Aquí podría acabar esta confesión, en la fascinación de un estudiante de literatura por, en palabras de García Márquez, el más grande poeta del siglo XX en cualquier idioma. Sin embargo, su estela ilumina otros momentos de tu vida que permanecen indelebles en tu memoria, nítidos y hermosos.

Hace más de veinte años se estrenó la película El cartero. Se inspiraba en un libro de Antonio Skármeta titulado Ardiente paciencia, que él mismo había llevado al cine casi diez años antes. No eres capaz de contar las veces que la viste, porque siempre que te topabas con algún conocido que no lo había hecho, lo arrastrabas a las salas de los Cines Aragón de Valencia, donde estuvo casi un año en cartelera. Eso hoy en día, atrapados como estamos en la cultura de la inmediatez y la fugacidad, sería impensable. También llevaste a esa chica a la que recitabas sus versos desde la soledad de una cabina. Esa chica que sigue a tu lado y que te regaló el libro de Skármeta. Cuando lo compró, le pareció tan breve que lo desempaquetó para comprobar que no se había equivocado. Lo leyó en un par de tardes y lo volvió a envolver. Tú lo harías después, pasando por encima de las palabras que ella ya había leído como si la acariciaras en la distancia que os separaba, o como si agarraras su mano invisible y la apretaras en cada uno de los momentos en los que la ternura y la poesía se hacen presentes en la novela. Durante un tiempo, te obligaste a leer el libro una vez al año, en un acto ritual que repetías con ánimo de adicto.

Cuando tus alumnos se ríen porque les dices que la poesía es un arma, y que la literatura puede ser peligrosa, les explicas que tuvo que huir de Chile, a través de las montañas, oculto bajo la noche como un criminal, cuyo único delito cometido había sido escribir el Canto general. Te gusta contarlo así, aunque sabes que no es verdad. Fue perseguido por su oposición férrea y valiente a Videla cuando era senador por el partido comunista. Del lugar de dónde él venía, dices, no se podía ser otra cosa que comunista. Se convirtió en la voz, no sólo desde la tribuna del senado, sino desde la autoridad de la poesía, de un pueblo maltratado. Y esa voz le valió el premio Nobel de literatura en 1971. En el discurso que pronunció en la entrega del premio, contó esa misma travesía en la que cruzó, a caballo, las fronteras de su patria hacia el exilio.
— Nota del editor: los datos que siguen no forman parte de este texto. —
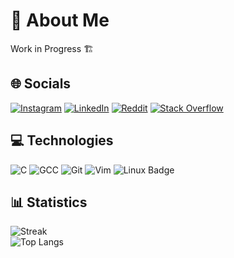 # 💫 About Me
Work in Progress 🏗️

## 🌐 Socials
[![Instagram](https://img.shields.io/badge/Instagram-%23E4405F?style=for-the-badge&logo=Instagram&logoColor=white)](https://instagram.com/gwendalminguy)
[![LinkedIn](https://img.shields.io/badge/LinkedIn-%230077B5?style=for-the-badge&logo=linkedin&logoColor=white)](https://linkedin.com/in/gwendalminguy)
[![Reddit](https://img.shields.io/badge/Reddit-%23FF4500?style=for-the-badge&logo=Reddit&logoColor=white)](https://reddit.com/user/gwendalminguy)
[![Stack Overflow](https://img.shields.io/badge/-Stackoverflow-FE7A16?style=for-the-badge&logo=stack-overflow&logoColor=white)](https://stackoverflow.com/users/28956878/gwendalminguy) 

## 💻 Technologies
![C](https://img.shields.io/badge/C-00599C?style=for-the-badge&logo=c&logoColor=white)
![GCC](https://img.shields.io/badge/GCC-343741?style=for-the-badge&logo=gnu&logoColor=white)
![Git](https://img.shields.io/badge/Git-F05032?style=for-the-badge&logo=git&logoColor=white)
![Vim](https://img.shields.io/badge/Vim-019733?style=for-the-badge&logo=vim&logoColor=white)
![Linux Badge](https://img.shields.io/badge/Linux-333333?style=for-the-badge&logo=linux&logoColor=white)

## 📊 Statistics
<!--
![Stats](https://github-readme-stats.vercel.app/api?username=gwendalminguy&theme=noctis_minimus&hide_border=false&include_all_commits=true&count_private=false)<br/>
-->
![Streak](https://nirzak-streak-stats.vercel.app/?user=gwendalminguy&theme=noctis_minimus&hide_border=false)<br/>
![Top Langs](https://github-readme-stats.vercel.app/api/top-langs/?username=gwendalminguy&theme=noctis_minimus&hide_border=false&include_all_commits=true&count_private=false&layout=compact)
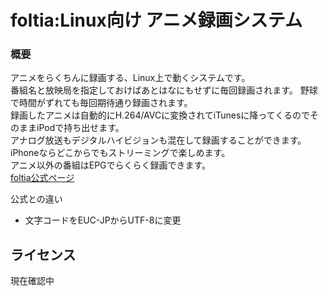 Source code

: foltia:Linux向け アニメ録画システム  
==============================================================================  
  
### 概要 ###  
アニメをらくちんに録画する、Linux上で動くシステムです。  
番組名と放映局を指定しておけばあとはなにもせずに毎回録画されます。
野球で時間がずれても毎回期待通り録画されます。  
録画したアニメは自動的にH.264/AVCに変換されてiTunesに降ってくるのでそのままiPodで持ち出せます。  
アナログ放送もデジタルハイビジョンも混在して録画することができます。  
iPhoneならどこからでもストリーミングで楽しめます。  
アニメ以外の番組はEPGでらくらく録画できます。  
[foltia公式ページ](http://www.dcc-jpl.com/soft/foltia/ "foltia公式ページ")  
  

公式との違い  
* 文字コードをEUC-JPからUTF-8に変更  
  

ライセンス  
-------------------------------------------------------------------------------  
現在確認中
En el centenario de su nacimiento, fuiste a Barcelona para ver un emotivo espectáculo en el que diferentes artistas ponían voz y música a algunos de sus poemas más conocidos. Recuerdas la actuación de Antonio Vega como un momento conmovedor, no sólo porque fue una de sus últimas apariciones en público, sino porque cantó aquellos versos que recitabas desde una cabina, diez años atrás, a la mujer que estaba sentado a tu lado en las gradas del Palau Sant Jordi, y a la que hoy todavía le repites: no te quiero sino porque te quiero.
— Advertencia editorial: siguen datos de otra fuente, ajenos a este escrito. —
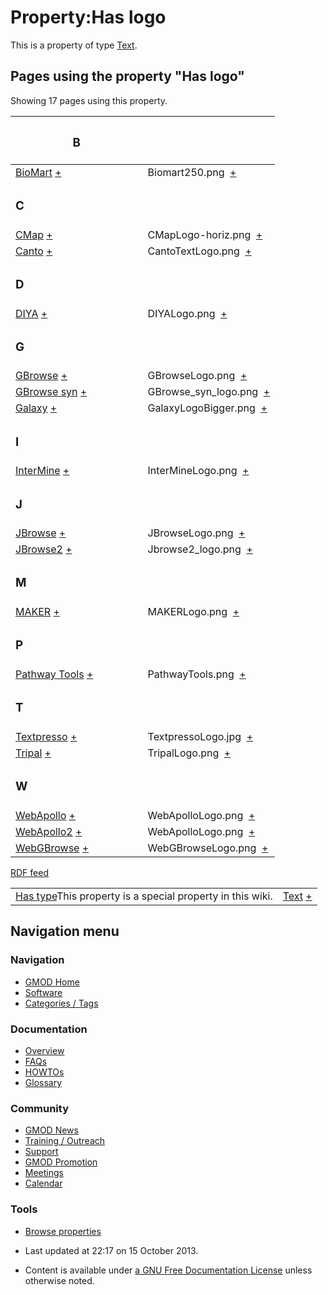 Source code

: 



<span id="top"></span>




# <span dir="auto">Property:Has logo</span>









This is a property of type
[Text](Special%253ATypes/Text "Special%253ATypes/Text").

  
<span id="SMWResults"></span>



## Pages using the property "Has logo"

Showing 17 pages using this property.

<table style="width: 100%; ">
<colgroup>
<col style="width: 50%" />
<col style="width: 50%" />
</colgroup>
<thead>
<tr class="header">
<th class="smwpropname"><h3 id="b">B</h3></th>
<th></th>
</tr>
</thead>
<tbody>
<tr class="odd">
<td class="smwpropname"><a href="BioMart"
title="BioMart">BioMart</a> <span class="smwbrowse"><a
href="Special%253ABrowse/BioMart"
title="Special%253ABrowse/BioMart">+</a></span></td>
<td class="smwprops">Biomart250.png  <span class="smwsearch"><a
href="Special%253ASearchByProperty/Has-20logo/Biomart250.png"
title="Special%253ASearchByProperty/Has-20logo/Biomart250.png">+</a></span></td>
</tr>
<tr class="even">
<td class="smwpropname"><h3 id="c">C</h3></td>
<td></td>
</tr>
<tr class="odd">
<td class="smwpropname"><a href="CMap.1" title="CMap">CMap</a> <span
class="smwbrowse"><a href="Special%253ABrowse/CMap"
title="Special%253ABrowse/CMap">+</a></span></td>
<td class="smwprops">CMapLogo-horiz.png  <span class="smwsearch"><a
href="Special%253ASearchByProperty/Has-20logo/CMapLogo-2Dhoriz.png"
title="Special%253ASearchByProperty/Has-20logo/CMapLogo-2Dhoriz.png">+</a></span></td>
</tr>
<tr class="even">
<td class="smwpropname"><a href="Canto" title="Canto">Canto</a> <span
class="smwbrowse"><a href="Special%253ABrowse/Canto"
title="Special%253ABrowse/Canto">+</a></span></td>
<td class="smwprops">CantoTextLogo.png  <span class="smwsearch"><a
href="Special%253ASearchByProperty/Has-20logo/CantoTextLogo.png"
title="Special%253ASearchByProperty/Has-20logo/CantoTextLogo.png">+</a></span></td>
</tr>
<tr class="odd">
<td class="smwpropname"><h3 id="d">D</h3></td>
<td></td>
</tr>
<tr class="even">
<td class="smwpropname"><a href="DIYA" title="DIYA">DIYA</a> <span
class="smwbrowse"><a href="Special%253ABrowse/DIYA"
title="Special%253ABrowse/DIYA">+</a></span></td>
<td class="smwprops">DIYALogo.png  <span class="smwsearch"><a
href="Special%253ASearchByProperty/Has-20logo/DIYALogo.png"
title="Special%253ASearchByProperty/Has-20logo/DIYALogo.png">+</a></span></td>
</tr>
<tr class="odd">
<td class="smwpropname"><h3 id="g">G</h3></td>
<td></td>
</tr>
<tr class="even">
<td class="smwpropname"><a href="GBrowse.1"
title="GBrowse">GBrowse</a> <span class="smwbrowse"><a
href="Special%253ABrowse/GBrowse"
title="Special%253ABrowse/GBrowse">+</a></span></td>
<td class="smwprops">GBrowseLogo.png  <span class="smwsearch"><a
href="Special%253ASearchByProperty/Has-20logo/GBrowseLogo.png"
title="Special%253ASearchByProperty/Has-20logo/GBrowseLogo.png">+</a></span></td>
</tr>
<tr class="odd">
<td class="smwpropname"><a href="GBrowse_syn.1"
title="GBrowse syn">GBrowse syn</a> <span class="smwbrowse"><a
href="Special%253ABrowse/GBrowse-20syn"
title="Special%253ABrowse/GBrowse-20syn">+</a></span></td>
<td class="smwprops">GBrowse_syn_logo.png  <span class="smwsearch"><a
href="Special%253ASearchByProperty/Has-20logo/GBrowse_syn_logo.png"
title="Special%253ASearchByProperty/Has-20logo/GBrowse syn logo.png">+</a></span></td>
</tr>
<tr class="even">
<td class="smwpropname"><a href="Galaxy.1"
title="Galaxy">Galaxy</a> <span class="smwbrowse"><a
href="Special%253ABrowse/Galaxy"
title="Special%253ABrowse/Galaxy">+</a></span></td>
<td class="smwprops">GalaxyLogoBigger.png  <span class="smwsearch"><a
href="Special%253ASearchByProperty/Has-20logo/GalaxyLogoBigger.png"
title="Special%253ASearchByProperty/Has-20logo/GalaxyLogoBigger.png">+</a></span></td>
</tr>
<tr class="odd">
<td class="smwpropname"><h3 id="i">I</h3></td>
<td></td>
</tr>
<tr class="even">
<td class="smwpropname"><a href="InterMine"
title="InterMine">InterMine</a> <span class="smwbrowse"><a
href="Special%253ABrowse/InterMine"
title="Special%253ABrowse/InterMine">+</a></span></td>
<td class="smwprops">InterMineLogo.png  <span class="smwsearch"><a
href="Special%253ASearchByProperty/Has-20logo/InterMineLogo.png"
title="Special%253ASearchByProperty/Has-20logo/InterMineLogo.png">+</a></span></td>
</tr>
<tr class="odd">
<td class="smwpropname"><h3 id="j">J</h3></td>
<td></td>
</tr>
<tr class="even">
<td class="smwpropname"><a href="JBrowse.1"
title="JBrowse">JBrowse</a> <span class="smwbrowse"><a
href="Special%253ABrowse/JBrowse"
title="Special%253ABrowse/JBrowse">+</a></span></td>
<td class="smwprops">JBrowseLogo.png  <span class="smwsearch"><a
href="Special%253ASearchByProperty/Has-20logo/JBrowseLogo.png"
title="Special%253ASearchByProperty/Has-20logo/JBrowseLogo.png">+</a></span></td>
</tr>
<tr class="odd">
<td class="smwpropname"><a href="JBrowse2"
title="JBrowse2">JBrowse2</a> <span class="smwbrowse"><a
href="Special%253ABrowse/JBrowse2"
title="Special%253ABrowse/JBrowse2">+</a></span></td>
<td class="smwprops">Jbrowse2_logo.png  <span class="smwsearch"><a
href="Special%253ASearchByProperty/Has-20logo/Jbrowse2_logo.png"
title="Special%253ASearchByProperty/Has-20logo/Jbrowse2 logo.png">+</a></span></td>
</tr>
<tr class="even">
<td class="smwpropname"><h3 id="m">M</h3></td>
<td></td>
</tr>
<tr class="odd">
<td class="smwpropname"><a href="MAKER.1" title="MAKER">MAKER</a> <span
class="smwbrowse"><a href="Special%253ABrowse/MAKER"
title="Special%253ABrowse/MAKER">+</a></span></td>
<td class="smwprops">MAKERLogo.png  <span class="smwsearch"><a
href="Special%253ASearchByProperty/Has-20logo/MAKERLogo.png"
title="Special%253ASearchByProperty/Has-20logo/MAKERLogo.png">+</a></span></td>
</tr>
<tr class="even">
<td class="smwpropname"><h3 id="p">P</h3></td>
<td></td>
</tr>
<tr class="odd">
<td class="smwpropname"><a href="Pathway_Tools.1"
title="Pathway Tools">Pathway Tools</a> <span class="smwbrowse"><a
href="Special%253ABrowse/Pathway-20Tools"
title="Special%253ABrowse/Pathway-20Tools">+</a></span></td>
<td class="smwprops">PathwayTools.png  <span class="smwsearch"><a
href="Special%253ASearchByProperty/Has-20logo/PathwayTools.png"
title="Special%253ASearchByProperty/Has-20logo/PathwayTools.png">+</a></span></td>
</tr>
<tr class="even">
<td class="smwpropname"><h3 id="t">T</h3></td>
<td></td>
</tr>
<tr class="odd">
<td class="smwpropname"><a href="Textpresso"
title="Textpresso">Textpresso</a> <span class="smwbrowse"><a
href="Special%253ABrowse/Textpresso"
title="Special%253ABrowse/Textpresso">+</a></span></td>
<td class="smwprops">TextpressoLogo.jpg  <span class="smwsearch"><a
href="Special%253ASearchByProperty/Has-20logo/TextpressoLogo.jpg"
title="Special%253ASearchByProperty/Has-20logo/TextpressoLogo.jpg">+</a></span></td>
</tr>
<tr class="even">
<td class="smwpropname"><a href="Tripal.1"
title="Tripal">Tripal</a> <span class="smwbrowse"><a
href="Special%253ABrowse/Tripal"
title="Special%253ABrowse/Tripal">+</a></span></td>
<td class="smwprops">TripalLogo.png  <span class="smwsearch"><a
href="Special%253ASearchByProperty/Has-20logo/TripalLogo.png"
title="Special%253ASearchByProperty/Has-20logo/TripalLogo.png">+</a></span></td>
</tr>
<tr class="odd">
<td class="smwpropname"><h3 id="w">W</h3></td>
<td></td>
</tr>
<tr class="even">
<td class="smwpropname"><a href="WebApollo.1"
title="WebApollo">WebApollo</a> <span class="smwbrowse"><a
href="Special%253ABrowse/WebApollo"
title="Special%253ABrowse/WebApollo">+</a></span></td>
<td class="smwprops">WebApolloLogo.png  <span class="smwsearch"><a
href="Special%253ASearchByProperty/Has-20logo/WebApolloLogo.png"
title="Special%253ASearchByProperty/Has-20logo/WebApolloLogo.png">+</a></span></td>
</tr>
<tr class="odd">
<td class="smwpropname"><a href="WebApollo2"
title="WebApollo2">WebApollo2</a> <span class="smwbrowse"><a
href="Special%253ABrowse/WebApollo2"
title="Special%253ABrowse/WebApollo2">+</a></span></td>
<td class="smwprops">WebApolloLogo.png  <span class="smwsearch"><a
href="Special%253ASearchByProperty/Has-20logo/WebApolloLogo.png"
title="Special%253ASearchByProperty/Has-20logo/WebApolloLogo.png">+</a></span></td>
</tr>
<tr class="even">
<td class="smwpropname"><a href="WebGBrowse.1"
title="WebGBrowse">WebGBrowse</a> <span class="smwbrowse"><a
href="Special%253ABrowse/WebGBrowse"
title="Special%253ABrowse/WebGBrowse">+</a></span></td>
<td class="smwprops">WebGBrowseLogo.png  <span class="smwsearch"><a
href="Special%253ASearchByProperty/Has-20logo/WebGBrowseLogo.png"
title="Special%253ASearchByProperty/Has-20logo/WebGBrowseLogo.png">+</a></span></td>
</tr>
</tbody>
</table>




</span><span class="smwrdflink"><span class="rdflink">[RDF
feed](http://gmod.org/wiki/Special:ExportRDF/Property%253AHas_logo "Special:ExportRDF/Property:Has logo")</span></span>

|  |  |
|----|----|
| <span class="smw-highlighter" data-type="1" state="inline" data-title="Property"><span class="smwbuiltin">[Has type](Property%253AHas_type "Property:Has type")</span><span class="smwttcontent">This property is a special property in this wiki.</span></span> | [Text](Special%253ATypes/Text "Special%253ATypes/Text") <span class="smwsearch">[+](Special%253ASearchByProperty/Has-20type/Text "Special%253ASearchByProperty/Has-20type/Text")</span> |






## Navigation menu









### Navigation



- <span id="n-GMOD-Home">[GMOD Home](Main_Page)</span>
- <span id="n-Software">[Software](GMOD_Components)</span>
- <span id="n-Categories-.2F-Tags">[Categories /
  Tags](Categories)</span>




### Documentation



- <span id="n-Overview">[Overview](Overview)</span>
- <span id="n-FAQs">[FAQs](Category%253AFAQ)</span>
- <span id="n-HOWTOs">[HOWTOs](Category%253AHOWTO)</span>
- <span id="n-Glossary">[Glossary](Glossary)</span>




### Community



- <span id="n-GMOD-News">[GMOD News](GMOD_News)</span>
- <span id="n-Training-.2F-Outreach">[Training /
  Outreach](Training_and_Outreach)</span>
- <span id="n-Support">[Support](Support)</span>
- <span id="n-GMOD-Promotion">[GMOD Promotion](GMOD_Promotion)</span>
- <span id="n-Meetings">[Meetings](Meetings)</span>
- <span id="n-Calendar">[Calendar](Calendar)</span>




### Tools

- <span id="t-smwbrowselink"><a href="Special%253ABrowse/Property%253AHas_logo" rel="smw-browse">Browse
  properties</a></span>



- <span id="footer-info-lastmod">Last updated at 22:17 on 15 October
  2013.</span>
<!-- - <span id="footer-info-viewcount">9,791 page views.</span> -->
- <span id="footer-info-copyright">Content is available under
  <a href="http://www.gnu.org/licenses/fdl-1.3.html" class="external"
  rel="nofollow">a GNU Free Documentation License</a> unless otherwise
  noted.</span>

<!-- -->



<!-- -->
Ahora sí, dices. Ahora puedes cerrar estas palabras que te hubiera gustado escribir en tinta verde, porque alguien te dijo, no sabes si es verdad, que así escribía el poeta chileno sus versos. Como siempre, te queda la sensación de haberte dejado algo por contar, o de haber contado demasiado. Igual que si estuvieses reclinado en un confesionario, o agarrado al frío auricular de una cabina en la calle.